_What is required_. Restate the entries below in full, exactly as they read, but without pictures.

_Dataset excerpts_.
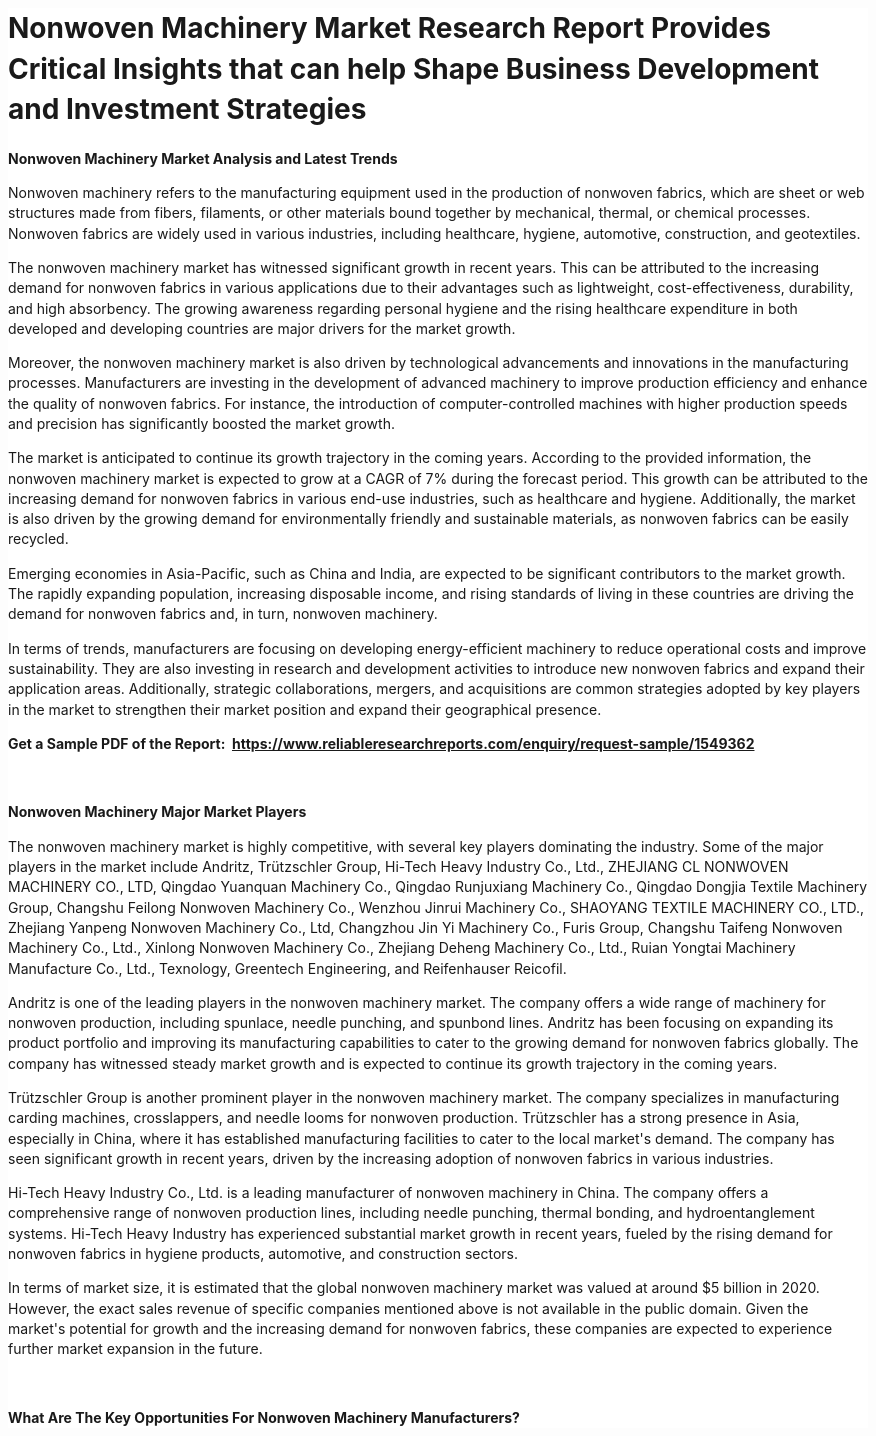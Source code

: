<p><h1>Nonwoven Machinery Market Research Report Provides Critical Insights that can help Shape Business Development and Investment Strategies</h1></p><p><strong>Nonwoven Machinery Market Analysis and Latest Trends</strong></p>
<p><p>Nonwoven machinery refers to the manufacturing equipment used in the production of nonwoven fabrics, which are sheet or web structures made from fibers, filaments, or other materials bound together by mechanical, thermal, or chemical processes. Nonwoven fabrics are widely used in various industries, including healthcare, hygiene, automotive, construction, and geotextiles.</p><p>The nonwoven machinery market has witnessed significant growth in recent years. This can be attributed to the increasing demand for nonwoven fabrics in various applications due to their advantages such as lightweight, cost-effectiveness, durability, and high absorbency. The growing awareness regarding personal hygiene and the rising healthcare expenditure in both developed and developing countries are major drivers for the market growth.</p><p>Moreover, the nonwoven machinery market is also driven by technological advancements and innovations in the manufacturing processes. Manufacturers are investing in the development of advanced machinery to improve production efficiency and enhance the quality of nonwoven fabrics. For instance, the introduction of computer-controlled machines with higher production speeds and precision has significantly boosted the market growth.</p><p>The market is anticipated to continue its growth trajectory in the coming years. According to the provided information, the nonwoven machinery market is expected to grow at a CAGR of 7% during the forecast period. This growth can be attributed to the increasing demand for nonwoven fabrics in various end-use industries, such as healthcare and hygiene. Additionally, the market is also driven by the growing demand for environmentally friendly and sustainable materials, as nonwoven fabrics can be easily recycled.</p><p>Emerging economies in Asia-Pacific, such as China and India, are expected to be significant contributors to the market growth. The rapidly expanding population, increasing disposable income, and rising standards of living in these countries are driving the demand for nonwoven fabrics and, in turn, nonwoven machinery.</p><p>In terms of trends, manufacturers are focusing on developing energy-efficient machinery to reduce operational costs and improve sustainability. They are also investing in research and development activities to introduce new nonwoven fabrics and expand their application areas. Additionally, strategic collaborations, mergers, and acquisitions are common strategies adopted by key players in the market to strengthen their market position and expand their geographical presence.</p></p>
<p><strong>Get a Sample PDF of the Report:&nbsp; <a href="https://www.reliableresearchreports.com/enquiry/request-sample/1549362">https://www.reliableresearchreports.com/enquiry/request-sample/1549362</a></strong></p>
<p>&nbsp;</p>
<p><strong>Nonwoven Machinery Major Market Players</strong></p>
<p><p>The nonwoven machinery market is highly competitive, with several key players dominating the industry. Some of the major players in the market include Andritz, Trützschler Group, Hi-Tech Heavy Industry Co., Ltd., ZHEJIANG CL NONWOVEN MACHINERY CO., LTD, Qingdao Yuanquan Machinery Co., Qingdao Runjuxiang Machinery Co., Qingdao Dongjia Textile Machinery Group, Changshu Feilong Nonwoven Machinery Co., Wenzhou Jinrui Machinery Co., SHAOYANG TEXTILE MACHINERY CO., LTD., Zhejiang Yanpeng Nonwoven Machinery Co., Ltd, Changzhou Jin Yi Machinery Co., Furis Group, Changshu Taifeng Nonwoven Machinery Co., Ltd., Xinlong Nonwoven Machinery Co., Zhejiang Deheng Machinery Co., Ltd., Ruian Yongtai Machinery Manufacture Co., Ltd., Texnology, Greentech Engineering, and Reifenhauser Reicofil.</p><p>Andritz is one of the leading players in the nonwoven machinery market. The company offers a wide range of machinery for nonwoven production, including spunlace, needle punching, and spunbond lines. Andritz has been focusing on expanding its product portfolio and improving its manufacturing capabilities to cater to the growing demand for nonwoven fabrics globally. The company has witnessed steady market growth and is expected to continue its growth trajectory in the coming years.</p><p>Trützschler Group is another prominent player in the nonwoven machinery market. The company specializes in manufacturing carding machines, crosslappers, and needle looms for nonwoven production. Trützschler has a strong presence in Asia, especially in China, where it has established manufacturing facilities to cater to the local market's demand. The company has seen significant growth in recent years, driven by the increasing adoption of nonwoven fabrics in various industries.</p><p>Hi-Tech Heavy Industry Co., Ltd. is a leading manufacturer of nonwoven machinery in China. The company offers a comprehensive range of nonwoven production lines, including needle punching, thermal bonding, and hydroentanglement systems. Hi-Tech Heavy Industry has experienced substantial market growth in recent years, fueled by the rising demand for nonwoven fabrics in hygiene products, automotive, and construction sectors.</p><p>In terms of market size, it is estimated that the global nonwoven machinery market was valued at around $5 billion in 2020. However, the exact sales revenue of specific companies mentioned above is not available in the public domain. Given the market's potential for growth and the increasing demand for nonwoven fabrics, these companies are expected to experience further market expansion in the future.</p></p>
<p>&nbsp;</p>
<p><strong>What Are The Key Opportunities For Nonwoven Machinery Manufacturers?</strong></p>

_Exercise solution_.
Source code

:<p><h1>Nonwoven Machinery Market Research Report Provides Critical Insights that can help Shape Business Development and Investment Strategies</h1></p><p><strong>Nonwoven Machinery Market Analysis and Latest Trends</strong></p>
<p><p>Nonwoven machinery refers to the manufacturing equipment used in the production of nonwoven fabrics, which are sheet or web structures made from fibers, filaments, or other materials bound together by mechanical, thermal, or chemical processes. Nonwoven fabrics are widely used in various industries, including healthcare, hygiene, automotive, construction, and geotextiles.</p><p>The nonwoven machinery market has witnessed significant growth in recent years. This can be attributed to the increasing demand for nonwoven fabrics in various applications due to their advantages such as lightweight, cost-effectiveness, durability, and high absorbency. The growing awareness regarding personal hygiene and the rising healthcare expenditure in both developed and developing countries are major drivers for the market growth.</p><p>Moreover, the nonwoven machinery market is also driven by technological advancements and innovations in the manufacturing processes. Manufacturers are investing in the development of advanced machinery to improve production efficiency and enhance the quality of nonwoven fabrics. For instance, the introduction of computer-controlled machines with higher production speeds and precision has significantly boosted the market growth.</p><p>The market is anticipated to continue its growth trajectory in the coming years. According to the provided information, the nonwoven machinery market is expected to grow at a CAGR of 7% during the forecast period. This growth can be attributed to the increasing demand for nonwoven fabrics in various end-use industries, such as healthcare and hygiene. Additionally, the market is also driven by the growing demand for environmentally friendly and sustainable materials, as nonwoven fabrics can be easily recycled.</p><p>Emerging economies in Asia-Pacific, such as China and India, are expected to be significant contributors to the market growth. The rapidly expanding population, increasing disposable income, and rising standards of living in these countries are driving the demand for nonwoven fabrics and, in turn, nonwoven machinery.</p><p>In terms of trends, manufacturers are focusing on developing energy-efficient machinery to reduce operational costs and improve sustainability. They are also investing in research and development activities to introduce new nonwoven fabrics and expand their application areas. Additionally, strategic collaborations, mergers, and acquisitions are common strategies adopted by key players in the market to strengthen their market position and expand their geographical presence.</p></p>
<p><strong>Get a Sample PDF of the Report:&nbsp; <a href="https://www.reliableresearchreports.com/enquiry/request-sample/1549362">https://www.reliableresearchreports.com/enquiry/request-sample/1549362</a></strong></p>
<p>&nbsp;</p>
<p><strong>Nonwoven Machinery Major Market Players</strong></p>
<p><p>The nonwoven machinery market is highly competitive, with several key players dominating the industry. Some of the major players in the market include Andritz, Trützschler Group, Hi-Tech Heavy Industry Co., Ltd., ZHEJIANG CL NONWOVEN MACHINERY CO., LTD, Qingdao Yuanquan Machinery Co., Qingdao Runjuxiang Machinery Co., Qingdao Dongjia Textile Machinery Group, Changshu Feilong Nonwoven Machinery Co., Wenzhou Jinrui Machinery Co., SHAOYANG TEXTILE MACHINERY CO., LTD., Zhejiang Yanpeng Nonwoven Machinery Co., Ltd, Changzhou Jin Yi Machinery Co., Furis Group, Changshu Taifeng Nonwoven Machinery Co., Ltd., Xinlong Nonwoven Machinery Co., Zhejiang Deheng Machinery Co., Ltd., Ruian Yongtai Machinery Manufacture Co., Ltd., Texnology, Greentech Engineering, and Reifenhauser Reicofil.</p><p>Andritz is one of the leading players in the nonwoven machinery market. The company offers a wide range of machinery for nonwoven production, including spunlace, needle punching, and spunbond lines. Andritz has been focusing on expanding its product portfolio and improving its manufacturing capabilities to cater to the growing demand for nonwoven fabrics globally. The company has witnessed steady market growth and is expected to continue its growth trajectory in the coming years.</p><p>Trützschler Group is another prominent player in the nonwoven machinery market. The company specializes in manufacturing carding machines, crosslappers, and needle looms for nonwoven production. Trützschler has a strong presence in Asia, especially in China, where it has established manufacturing facilities to cater to the local market's demand. The company has seen significant growth in recent years, driven by the increasing adoption of nonwoven fabrics in various industries.</p><p>Hi-Tech Heavy Industry Co., Ltd. is a leading manufacturer of nonwoven machinery in China. The company offers a comprehensive range of nonwoven production lines, including needle punching, thermal bonding, and hydroentanglement systems. Hi-Tech Heavy Industry has experienced substantial market growth in recent years, fueled by the rising demand for nonwoven fabrics in hygiene products, automotive, and construction sectors.</p><p>In terms of market size, it is estimated that the global nonwoven machinery market was valued at around $5 billion in 2020. However, the exact sales revenue of specific companies mentioned above is not available in the public domain. Given the market's potential for growth and the increasing demand for nonwoven fabrics, these companies are expected to experience further market expansion in the future.</p></p>
<p>&nbsp;</p>
<p><strong>What Are The Key Opportunities For Nonwoven Machinery Manufacturers?</strong></p>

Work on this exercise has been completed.